Comment by crimsonnoodle58

3 days ago

So maybe one day we'll see coding agents like Claude Code create and update an ATTRIBUTION.md, citing all the open source projects and their licenses used to generate code in your project?

You got it exactly right :) And you can update the attribution.md to have it NOT rely on opensource projects that have been compromised. Imagine asking claude code to write a package/function in the style of a codebase that you care about or force it to ALWAYS rely on some internal packages that you care about. The possibilities are endless when you insert such knobs into models.

  • I would rather see that it does not rely on open source projects that have not given permission to be used to train that particular AI on.

    • Doesn’t the nature of most open source licenses allow for AI training though?

      Example — MIT:

      > Permission is hereby granted, free of charge, to any person obtaining a copy of this software and associated documentation files (the “Software”), to deal in the Software without restriction, including without limitation the rights to use, copy, modify, merge, publish, distribute, sublicense, and/or sell copies of the Software, and to permit persons to whom the Software is furnished to do so, subject to the following conditions

      1 reply →

This is actually being built right now. ATTRIBUTION.md (https://attribution.md) is a protocol that does exactly this. You drop a file in your repo root with a few lines of YAML, and it asks AI coding agents to prompt users to star the repos they built on.

The key design choice is that it does not automate anything. The agent surfaces a prompt, the user decides yes or no. No bulk starring, no forced actions. The spec also deliberately stays out of licensing territory. It is purely a social recognition layer.

It is at v0.1 and no agent supports it yet, but the spec and schema are published and open for feedback: https://github.com/attributionmd/attribution.md

Only if there's a commercial incentive to do so methinks. Just one of the things where I expect a legal catch-up is needed to get companies to do the right thing.

Not as long as all developers add an ATTRIBUTION.md citing all open source projects they read the source for, all companies they worked for and trained them and all Stack Overflow answers they have used for write the code.

  • > Not as long as all developers add an ATTRIBUTION.md citing all open source projects they read the source for, all companies they worked for and trained them and all Stack Overflow answers they have used for write the code.

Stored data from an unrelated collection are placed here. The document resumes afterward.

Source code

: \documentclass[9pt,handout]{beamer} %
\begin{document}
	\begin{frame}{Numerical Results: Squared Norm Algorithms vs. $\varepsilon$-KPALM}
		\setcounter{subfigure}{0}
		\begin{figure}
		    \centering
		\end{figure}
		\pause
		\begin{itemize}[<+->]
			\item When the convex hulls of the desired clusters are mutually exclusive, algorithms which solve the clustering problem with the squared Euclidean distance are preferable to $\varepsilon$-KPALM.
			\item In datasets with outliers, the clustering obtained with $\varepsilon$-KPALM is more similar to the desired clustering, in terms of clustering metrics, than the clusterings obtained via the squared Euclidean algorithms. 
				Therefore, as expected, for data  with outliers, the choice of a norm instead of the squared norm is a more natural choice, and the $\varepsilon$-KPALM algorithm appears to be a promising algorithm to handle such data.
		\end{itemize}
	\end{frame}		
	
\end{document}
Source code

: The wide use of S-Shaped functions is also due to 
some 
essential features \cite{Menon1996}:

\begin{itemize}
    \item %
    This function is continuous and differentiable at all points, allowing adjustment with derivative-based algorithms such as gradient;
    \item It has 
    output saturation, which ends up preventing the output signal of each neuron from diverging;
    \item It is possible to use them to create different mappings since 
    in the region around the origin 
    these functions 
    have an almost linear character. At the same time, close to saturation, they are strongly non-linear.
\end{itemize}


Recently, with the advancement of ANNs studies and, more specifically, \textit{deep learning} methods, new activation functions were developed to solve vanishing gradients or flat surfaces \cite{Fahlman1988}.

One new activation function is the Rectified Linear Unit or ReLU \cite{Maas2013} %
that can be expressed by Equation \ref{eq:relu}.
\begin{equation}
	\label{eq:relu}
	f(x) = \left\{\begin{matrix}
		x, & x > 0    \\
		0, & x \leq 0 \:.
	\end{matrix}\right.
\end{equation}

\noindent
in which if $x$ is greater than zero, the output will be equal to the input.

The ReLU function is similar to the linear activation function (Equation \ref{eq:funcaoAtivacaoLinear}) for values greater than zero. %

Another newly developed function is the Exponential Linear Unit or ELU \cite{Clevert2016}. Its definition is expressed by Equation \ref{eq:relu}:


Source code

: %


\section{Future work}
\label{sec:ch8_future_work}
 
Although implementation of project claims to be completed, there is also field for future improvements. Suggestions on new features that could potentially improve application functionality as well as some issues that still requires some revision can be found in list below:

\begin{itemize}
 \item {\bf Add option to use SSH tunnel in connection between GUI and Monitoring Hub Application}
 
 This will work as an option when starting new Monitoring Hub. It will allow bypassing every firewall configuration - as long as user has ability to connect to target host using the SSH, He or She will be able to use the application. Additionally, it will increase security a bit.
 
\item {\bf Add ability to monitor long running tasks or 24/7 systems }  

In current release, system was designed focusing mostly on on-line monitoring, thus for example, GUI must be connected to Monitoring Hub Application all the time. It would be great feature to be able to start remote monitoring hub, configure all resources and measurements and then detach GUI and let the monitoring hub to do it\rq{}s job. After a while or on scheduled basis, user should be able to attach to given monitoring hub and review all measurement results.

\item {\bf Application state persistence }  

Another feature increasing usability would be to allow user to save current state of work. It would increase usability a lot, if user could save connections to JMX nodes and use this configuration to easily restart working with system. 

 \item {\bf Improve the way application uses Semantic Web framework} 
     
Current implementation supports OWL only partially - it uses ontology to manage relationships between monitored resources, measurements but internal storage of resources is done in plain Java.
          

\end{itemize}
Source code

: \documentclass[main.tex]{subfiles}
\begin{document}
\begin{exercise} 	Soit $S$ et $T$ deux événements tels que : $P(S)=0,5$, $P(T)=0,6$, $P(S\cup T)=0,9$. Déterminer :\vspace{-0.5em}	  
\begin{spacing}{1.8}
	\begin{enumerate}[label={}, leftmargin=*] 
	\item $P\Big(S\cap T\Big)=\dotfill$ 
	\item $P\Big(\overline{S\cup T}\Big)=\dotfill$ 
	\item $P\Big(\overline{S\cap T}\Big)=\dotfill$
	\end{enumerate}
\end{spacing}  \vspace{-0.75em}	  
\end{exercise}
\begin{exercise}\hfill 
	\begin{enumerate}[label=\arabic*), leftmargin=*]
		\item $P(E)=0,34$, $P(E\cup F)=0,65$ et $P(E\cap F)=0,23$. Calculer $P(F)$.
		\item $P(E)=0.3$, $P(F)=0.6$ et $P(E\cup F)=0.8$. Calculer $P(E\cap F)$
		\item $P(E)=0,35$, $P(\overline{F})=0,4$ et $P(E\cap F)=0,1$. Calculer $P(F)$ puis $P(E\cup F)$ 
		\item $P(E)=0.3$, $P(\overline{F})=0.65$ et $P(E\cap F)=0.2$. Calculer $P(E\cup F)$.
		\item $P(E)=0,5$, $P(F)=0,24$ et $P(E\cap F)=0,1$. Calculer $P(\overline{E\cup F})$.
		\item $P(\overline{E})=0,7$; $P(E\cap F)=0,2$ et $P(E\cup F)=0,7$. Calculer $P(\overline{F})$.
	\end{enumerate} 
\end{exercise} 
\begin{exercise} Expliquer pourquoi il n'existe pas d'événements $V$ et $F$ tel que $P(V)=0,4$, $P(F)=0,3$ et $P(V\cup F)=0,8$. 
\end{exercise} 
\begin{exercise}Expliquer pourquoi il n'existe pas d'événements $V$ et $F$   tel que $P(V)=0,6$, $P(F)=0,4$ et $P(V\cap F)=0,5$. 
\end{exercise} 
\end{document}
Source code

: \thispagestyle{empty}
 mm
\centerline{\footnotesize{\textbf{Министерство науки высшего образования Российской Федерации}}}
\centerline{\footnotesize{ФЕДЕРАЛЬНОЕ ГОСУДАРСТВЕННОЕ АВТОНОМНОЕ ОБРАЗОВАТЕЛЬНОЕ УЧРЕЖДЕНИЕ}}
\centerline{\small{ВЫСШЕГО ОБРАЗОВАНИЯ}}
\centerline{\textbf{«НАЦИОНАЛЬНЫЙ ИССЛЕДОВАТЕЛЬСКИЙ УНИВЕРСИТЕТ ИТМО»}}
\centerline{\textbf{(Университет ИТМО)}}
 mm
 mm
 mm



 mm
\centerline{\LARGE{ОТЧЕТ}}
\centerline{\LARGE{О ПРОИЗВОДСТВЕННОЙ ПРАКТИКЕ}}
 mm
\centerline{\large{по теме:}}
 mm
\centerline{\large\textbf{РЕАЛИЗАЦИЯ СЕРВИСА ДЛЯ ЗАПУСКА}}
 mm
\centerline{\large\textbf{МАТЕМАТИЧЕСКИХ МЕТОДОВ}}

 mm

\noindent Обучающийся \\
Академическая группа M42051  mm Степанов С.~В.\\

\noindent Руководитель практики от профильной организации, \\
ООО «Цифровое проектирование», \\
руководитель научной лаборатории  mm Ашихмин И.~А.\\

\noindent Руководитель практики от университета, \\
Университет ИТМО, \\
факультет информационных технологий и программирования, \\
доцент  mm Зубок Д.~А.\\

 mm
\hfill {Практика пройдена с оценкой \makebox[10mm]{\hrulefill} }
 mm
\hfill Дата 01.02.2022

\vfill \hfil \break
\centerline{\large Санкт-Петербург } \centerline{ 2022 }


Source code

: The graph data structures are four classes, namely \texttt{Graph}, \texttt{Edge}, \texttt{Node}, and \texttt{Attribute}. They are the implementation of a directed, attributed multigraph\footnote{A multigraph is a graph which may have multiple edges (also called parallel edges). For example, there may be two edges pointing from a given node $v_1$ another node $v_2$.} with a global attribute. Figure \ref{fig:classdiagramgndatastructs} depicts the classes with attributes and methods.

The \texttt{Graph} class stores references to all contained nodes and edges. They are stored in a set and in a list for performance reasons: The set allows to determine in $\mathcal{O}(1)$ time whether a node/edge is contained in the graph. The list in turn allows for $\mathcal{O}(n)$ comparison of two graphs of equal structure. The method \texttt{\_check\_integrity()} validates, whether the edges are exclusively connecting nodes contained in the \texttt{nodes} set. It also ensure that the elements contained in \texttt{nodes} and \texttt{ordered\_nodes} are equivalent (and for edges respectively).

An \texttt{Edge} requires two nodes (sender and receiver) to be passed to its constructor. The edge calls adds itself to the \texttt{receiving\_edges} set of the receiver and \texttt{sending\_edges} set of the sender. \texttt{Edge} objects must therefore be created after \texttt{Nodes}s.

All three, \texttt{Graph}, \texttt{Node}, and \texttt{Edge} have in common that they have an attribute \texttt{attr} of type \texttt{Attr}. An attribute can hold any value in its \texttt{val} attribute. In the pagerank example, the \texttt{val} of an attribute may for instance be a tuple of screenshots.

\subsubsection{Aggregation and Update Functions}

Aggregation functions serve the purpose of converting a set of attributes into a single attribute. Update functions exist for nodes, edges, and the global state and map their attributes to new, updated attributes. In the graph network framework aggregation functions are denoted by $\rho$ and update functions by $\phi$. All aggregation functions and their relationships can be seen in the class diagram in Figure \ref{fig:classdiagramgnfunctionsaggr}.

    Oh? You are under the impression that software gets the same rights and privileges of humans?

    Or maybe you are under the impression that you are so special that you face no danger from having no income because the models already ingested all your work and can launder it effectively?

  • Not everything has to be symmetrical. I’m sure there is a name for that logical fallacy.

    • I don't consider it a logical fallacy so much as a philosophical debate on art vs theft that exists in both human and AI worlds.

      IMO Nothing and nobody starts out original. We need copying to learn, to build a foundation of knowledge and understanding. Everything is a copy of something else (or put another way, art is more like a sum of your influences). The only difference is how much is actually copied, and how obvious it is.

      And in the US at least, from a legal perspective, this "how obvious is it" subjective test is often one way that copyright disputes are settled.

      For example there have been many cases of similar sounding songs that either did in fact draw an influence from an existing track (whether consciously or not), or were more likely just coincidental... but courts have ruled both ways in such cases, even if they sound extremely similar.